╭─ PROVIDED RECORDS

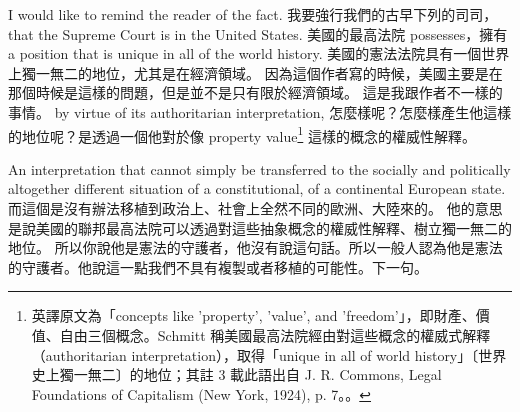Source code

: \hypertarget{w05:cue:261}{}I would like to remind the reader of the fact.
\hypertarget{w05:cue:262}{}我要強行我們的古早下列的司司，that the Supreme Court is in the United States.
\hypertarget{w05:cue:263}{}美國的最高法院 possesses，擁有 a position that is unique in all of the world history.
\hypertarget{w05:cue:264}{}美國的憲法法院具有一個世界上獨一無二的地位，尤其是在經濟領域。
\hypertarget{w05:cue:265}{}因為這個作者寫的時候，美國主要是在那個時候是這樣的問題，但是並不是只有限於經濟領域。
\hypertarget{w05:cue:266}{}這是我跟作者不一樣的事情。 by virtue of its authoritarian interpretation,
\hypertarget{w05:cue:267}{}怎麼樣呢？怎麼樣產生他這樣的地位呢？是透過一個他對於像 property value\footnote{英譯原文為「concepts like 'property', 'value', and 'freedom'」，即財產、價值、自由三個概念。Schmitt 稱美國最高法院經由對這些概念的權威式解釋（authoritarian interpretation），取得「unique in all of world history」〔世界史上獨一無二〕的地位；其註 3 載此語出自 J. R. Commons, Legal Foundations of Capitalism (New York, 1924), p. 7。\cite[80]{schmitt2015}。} 這樣的概念的權威性解釋。

\hypertarget{w05:cue:268}{}An interpretation that cannot simply be transferred to the socially and politically altogether different situation of a constitutional, of a continental European state.
\hypertarget{w05:cue:269}{}而這個是沒有辦法移植到政治上、社會上全然不同的歐洲、大陸來的。
\hypertarget{w05:cue:270}{}他的意思是說美國的聯邦最高法院可以透過對這些抽象概念的權威性解釋、樹立獨一無二的地位。
\hypertarget{w05:cue:271}{}所以你說他是憲法的守護者，他沒有說這句話。所以一般人認為他是憲法的守護者。他說這一點我們不具有複製或者移植的可能性。下一句。

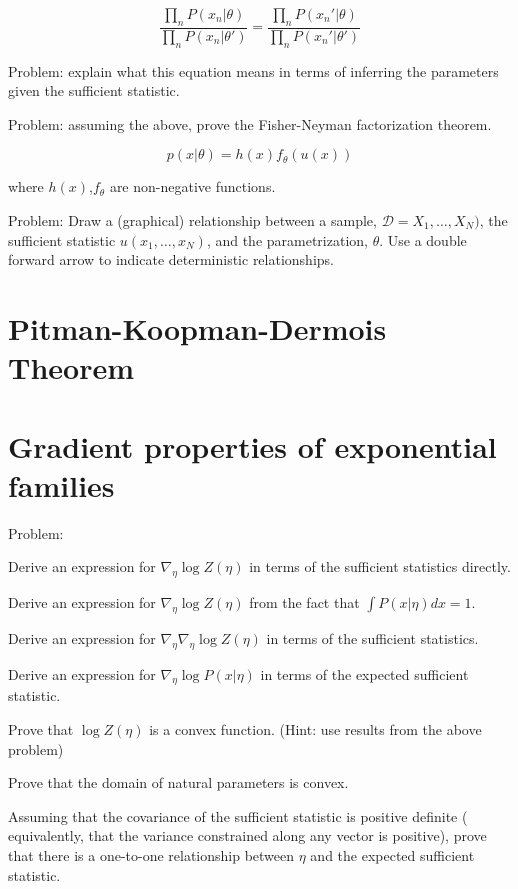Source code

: \documentclass[a4paper]{article}
\begin{document}
\begin{equation}
  \frac{\prod_n P(x_n \vert \theta) }{ \prod_n P( x_n \vert \theta') } = \frac{\prod_n P( x_n' \vert \theta) }{ \prod_n P( x_n' \vert \theta') }
  \label{}
\end{equation}

Problem: explain what this equation means in terms of inferring the parameters given the sufficient statistic.

Problem: assuming the above, prove the Fisher-Neyman factorization theorem.

\begin{equation}
  p(x \vert \theta) = h(x) f_\theta( u(x) )
  \label{Fisher-Neyman factorization theorem}
\end{equation}

where $h(x)$,$f_\theta$ are non-negative functions.

Problem: 
Draw a (graphical) relationship between a sample, $\mathcal{D} = X_1,\ldots,X_N)$, the sufficient statistic $u(x_1, \ldots, x_N)$, and the parametrization, $\theta$.  
Use a double forward arrow to indicate deterministic relationships.

\section{Pitman-Koopman-Dermois Theorem}

\section{Gradient properties of exponential families}

Problem:

Derive an expression for $ \nabla_\eta \log Z(\eta) $ in terms of the sufficient statistics directly.

Derive an expression for $ \nabla_\eta \log Z(\eta) $ from the fact that $ \int P( x \vert \eta) dx = 1 $.

Derive an expression for $ \nabla_\eta \nabla_\eta \log Z(\eta) $ in terms of the sufficient statistics.

Derive an expression for $ \nabla_\eta \log P( x \vert \eta ) $ in terms of the expected sufficient statistic.

Prove that $ \log Z(\eta)$ is a convex function.
(Hint: use results from the above problem)

Prove that the domain of natural parameters is convex.

Assuming that the covariance of the sufficient statistic is positive definite ( equivalently, that the variance constrained along any vector is positive), prove that there is a one-to-one relationship between $\eta$ and the expected sufficient statistic.
\end{document}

╰─

WORK ORDER ▸
Please copy the records above word for word, leaving out every picture.

TASK RESULT ▸
Source code

: \hypertarget{w05:cue:261}{}I would like to remind the reader of the fact.
\hypertarget{w05:cue:262}{}我要強行我們的古早下列的司司，that the Supreme Court is in the United States.
\hypertarget{w05:cue:263}{}美國的最高法院 possesses，擁有 a position that is unique in all of the world history.
\hypertarget{w05:cue:264}{}美國的憲法法院具有一個世界上獨一無二的地位，尤其是在經濟領域。
\hypertarget{w05:cue:265}{}因為這個作者寫的時候，美國主要是在那個時候是這樣的問題，但是並不是只有限於經濟領域。
\hypertarget{w05:cue:266}{}這是我跟作者不一樣的事情。 by virtue of its authoritarian interpretation,
\hypertarget{w05:cue:267}{}怎麼樣呢？怎麼樣產生他這樣的地位呢？是透過一個他對於像 property value\footnote{英譯原文為「concepts like 'property', 'value', and 'freedom'」，即財產、價值、自由三個概念。Schmitt 稱美國最高法院經由對這些概念的權威式解釋（authoritarian interpretation），取得「unique in all of world history」〔世界史上獨一無二〕的地位；其註 3 載此語出自 J. R. Commons, Legal Foundations of Capitalism (New York, 1924), p. 7。\cite[80]{schmitt2015}。} 這樣的概念的權威性解釋。

\hypertarget{w05:cue:268}{}An interpretation that cannot simply be transferred to the socially and politically altogether different situation of a constitutional, of a continental European state.
\hypertarget{w05:cue:269}{}而這個是沒有辦法移植到政治上、社會上全然不同的歐洲、大陸來的。
\hypertarget{w05:cue:270}{}他的意思是說美國的聯邦最高法院可以透過對這些抽象概念的權威性解釋、樹立獨一無二的地位。
\hypertarget{w05:cue:271}{}所以你說他是憲法的守護者，他沒有說這句話。所以一般人認為他是憲法的守護者。他說這一點我們不具有複製或者移植的可能性。下一句。

Source code

: \documentclass[a4paper]{article}
\begin{document}
\begin{equation}
  \frac{\prod_n P(x_n \vert \theta) }{ \prod_n P( x_n \vert \theta') } = \frac{\prod_n P( x_n' \vert \theta) }{ \prod_n P( x_n' \vert \theta') }
  \label{}
\end{equation}

Problem: explain what this equation means in terms of inferring the parameters given the sufficient statistic.

Problem: assuming the above, prove the Fisher-Neyman factorization theorem.

\begin{equation}
  p(x \vert \theta) = h(x) f_\theta( u(x) )
  \label{Fisher-Neyman factorization theorem}
\end{equation}

where $h(x)$,$f_\theta$ are non-negative functions.

Problem: 
Draw a (graphical) relationship between a sample, $\mathcal{D} = X_1,\ldots,X_N)$, the sufficient statistic $u(x_1, \ldots, x_N)$, and the parametrization, $\theta$.  
Use a double forward arrow to indicate deterministic relationships.

\section{Pitman-Koopman-Dermois Theorem}

\section{Gradient properties of exponential families}

Problem:

Derive an expression for $ \nabla_\eta \log Z(\eta) $ in terms of the sufficient statistics directly.

Derive an expression for $ \nabla_\eta \log Z(\eta) $ from the fact that $ \int P( x \vert \eta) dx = 1 $.

Derive an expression for $ \nabla_\eta \nabla_\eta \log Z(\eta) $ in terms of the sufficient statistics.

Derive an expression for $ \nabla_\eta \log P( x \vert \eta ) $ in terms of the expected sufficient statistic.

Prove that $ \log Z(\eta)$ is a convex function.
(Hint: use results from the above problem)

Prove that the domain of natural parameters is convex.

Assuming that the covariance of the sufficient statistic is positive definite ( equivalently, that the variance constrained along any vector is positive), prove that there is a one-to-one relationship between $\eta$ and the expected sufficient statistic.
\end{document}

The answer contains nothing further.